🎯 Uplift modeling `metrics`¶

SCIKIT-UPLIFT REPO | SCIKIT-UPLIFT DOCS | USER GUIDE

In [1]:

import sys

# install uplift library scikit-uplift and other libraries 
!{sys.executable} -m pip install scikit-uplift dill catboost

📝 Load data¶

We are going to use a Lenta dataset from the BigTarget Hackathon hosted in summer 2020 by Lenta and Microsoft.

Lenta is a russian food retailer.

Data description¶

✏️ Dataset can be loaded from sklift.datasets module using fetch_lenta function.

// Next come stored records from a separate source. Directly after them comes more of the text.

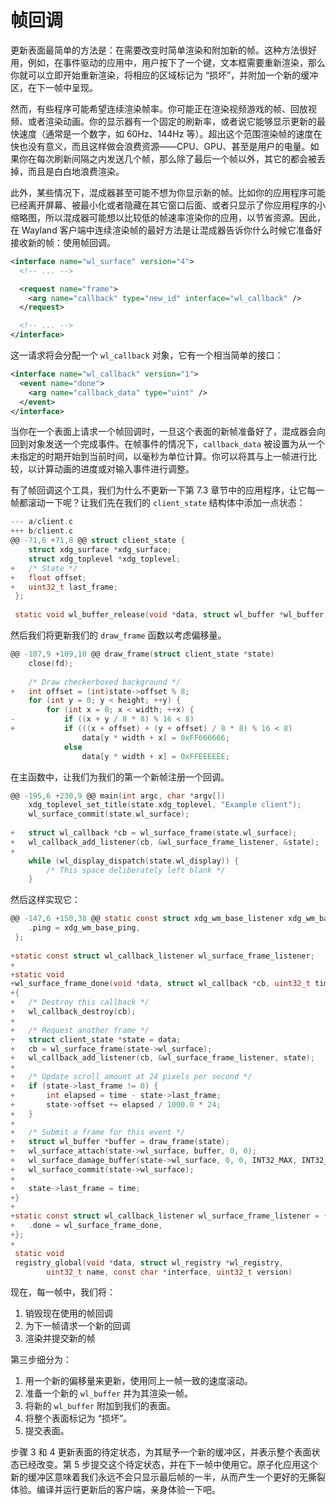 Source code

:# 帧回调

更新表面最简单的方法是：在需要改变时简单渲染和附加新的帧。这种方法很好用，例如，在事件驱动的应用中，用户按下了一个键，文本框需要重新渲染，那么你就可以立即开始重新渲染，将相应的区域标记为 “损坏”，并附加一个新的缓冲区，在下一帧中呈现。

然而，有些程序可能希望连续渲染帧率。你可能正在渲染视频游戏的帧、回放视频、或者渲染动画。你的显示器有一个固定的刷新率，或者说它能够显示更新的最快速度（通常是一个数字，如 60Hz、144Hz 等）。超出这个范围渲染帧的速度在快也没有意义，而且这样做会浪费资源——CPU、GPU、甚至是用户的电量。如果你在每次刷新间隔之内发送几个帧，那么除了最后一个帧以外，其它的都会被丢掉，而且是白白地浪费渲染。

此外，某些情况下，混成器甚至可能不想为你显示新的帧。比如你的应用程序可能已经离开屏幕、被最小化或者隐藏在其它窗口后面、或者只显示了你应用程序的小缩略图，所以混成器可能想以比较低的帧速率渲染你的应用，以节省资源。因此，在 Wayland 客户端中连续渲染帧的最好方法是让混成器告诉你什么时候它准备好接收新的帧：使用帧回调。

```xml
<interface name="wl_surface" version="4">
  <!-- ... -->

  <request name="frame">
    <arg name="callback" type="new_id" interface="wl_callback" />
  </request>

  <!-- ... -->
</interface>
```

这一请求将会分配一个 `wl_callback` 对象，它有一个相当简单的接口：

```xml
<interface name="wl_callback" version="1">
  <event name="done">
    <arg name="callback_data" type="uint" />
  </event>
</interface>
```

当你在一个表面上请求一个帧回调时，一旦这个表面的新帧准备好了，混成器会向回到对象发送一个完成事件。在帧事件的情况下，`callback_data` 被设置为从一个未指定的时期开始到当前时间，以毫秒为单位计算。你可以将其与上一帧进行比较，以计算动画的进度或对输入事件进行调整。 

有了帧回调这个工具，我们为什么不更新一下第 7.3 章节中的应用程序，让它每一帧都滚动一下呢？让我们先在我们的 `client_state` 结构体中添加一点状态：

```c
--- a/client.c
+++ b/client.c
@@ -71,6 +71,8 @@ struct client_state {
 	struct xdg_surface *xdg_surface;
 	struct xdg_toplevel *xdg_toplevel;
+	/* State */
+	float offset;
+	uint32_t last_frame;
 };
 
 static void wl_buffer_release(void *data, struct wl_buffer *wl_buffer) {
```

然后我们将更新我们的 `draw_frame` 函数以考虑偏移量。

```c
@@ -107,9 +109,10 @@ draw_frame(struct client_state *state)
 	close(fd);
 
 	/* Draw checkerboxed background */
+	int offset = (int)state->offset % 8;
 	for (int y = 0; y < height; ++y) {
 		for (int x = 0; x < width; ++x) {
-			if ((x + y / 8 * 8) % 16 < 8)
+			if (((x + offset) + (y + offset) / 8 * 8) % 16 < 8)
 				data[y * width + x] = 0xFF666666;
 			else
 				data[y * width + x] = 0xFFEEEEEE;
```

在主函数中，让我们为我们的第一个新帧注册一个回调。

```c
@@ -195,6 +230,9 @@ main(int argc, char *argv[])
 	xdg_toplevel_set_title(state.xdg_toplevel, "Example client");
 	wl_surface_commit(state.wl_surface);
 
+	struct wl_callback *cb = wl_surface_frame(state.wl_surface);
+	wl_callback_add_listener(cb, &wl_surface_frame_listener, &state);
+
 	while (wl_display_dispatch(state.wl_display)) {
 		/* This space deliberately left blank */
 	}
```

然后这样实现它：

```c
@@ -147,6 +150,38 @@ static const struct xdg_wm_base_listener xdg_wm_base_listener = {
 	.ping = xdg_wm_base_ping,
 };
 
+static const struct wl_callback_listener wl_surface_frame_listener;
+
+static void
+wl_surface_frame_done(void *data, struct wl_callback *cb, uint32_t time)
+{
+	/* Destroy this callback */
+	wl_callback_destroy(cb);
+
+	/* Request another frame */
+	struct client_state *state = data;
+	cb = wl_surface_frame(state->wl_surface);
+	wl_callback_add_listener(cb, &wl_surface_frame_listener, state);
+
+	/* Update scroll amount at 24 pixels per second */
+	if (state->last_frame != 0) {
+		int elapsed = time - state->last_frame;
+		state->offset += elapsed / 1000.0 * 24;
+	}
+
+	/* Submit a frame for this event */
+	struct wl_buffer *buffer = draw_frame(state);
+	wl_surface_attach(state->wl_surface, buffer, 0, 0);
+	wl_surface_damage_buffer(state->wl_surface, 0, 0, INT32_MAX, INT32_MAX);
+	wl_surface_commit(state->wl_surface);
+
+	state->last_frame = time;
+}
+
+static const struct wl_callback_listener wl_surface_frame_listener = {
+	.done = wl_surface_frame_done,
+};
+
 static void
 registry_global(void *data, struct wl_registry *wl_registry,
 		uint32_t name, const char *interface, uint32_t version)
```

现在，每一帧中，我们将：

1. 销毁现在使用的帧回调
2. 为下一帧请求一个新的回调
3. 渲染并提交新的帧

第三步细分为：

1. 用一个新的偏移量来更新，使用同上一帧一致的速度滚动。
2. 准备一个新的 `wl_buffer` 并为其渲染一帧。
3. 将新的 `wl_buffer` 附加到我们的表面。
4. 将整个表面标记为 “损坏”。
5. 提交表面。

步骤 3 和 4 更新表面的待定状态，为其赋予一个新的缓冲区，并表示整个表面状态已经改变。第 5 步提交这个待定状态，并在下一帧中使用它。原子化应用这个新的缓冲区意味着我们永远不会只显示最后帧的一半，从而产生一个更好的无撕裂体验。编译并运行更新后的客户端，亲身体验一下吧。

[^1]: 想要更准确的描述吗？在第 12.1 章中我们谈到了一个扩展协议，它能以纳秒级的分辨率告诉你每一帧画面是何时呈现给用户的。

Read more about dataset in the api docs.

This is an uplift modeling dataset containing data about Lenta's customers grociery shopping, marketing campaigns communications as treatment and store visits as target.

✏️ Major columns:¶

group - treatment / control flag
response_att - binary target
CardHolder - customer id
gender - customer gender
age - customer age

In [2]:

from sklift.datasets import fetch_lenta

# returns sklearn Bunch object
# with data, target, treatment keys
# data features (pd.DataFrame), target (pd.Series), treatment (pd.Series) values 
dataset = fetch_lenta()

In [3]:

print(f"Dataset type: {type(dataset)}\n")
print(f"Dataset features shape: {dataset.data.shape}")
print(f"Dataset target shape: {dataset.target.shape}")
print(f"Dataset treatment shape: {dataset.treatment.shape}")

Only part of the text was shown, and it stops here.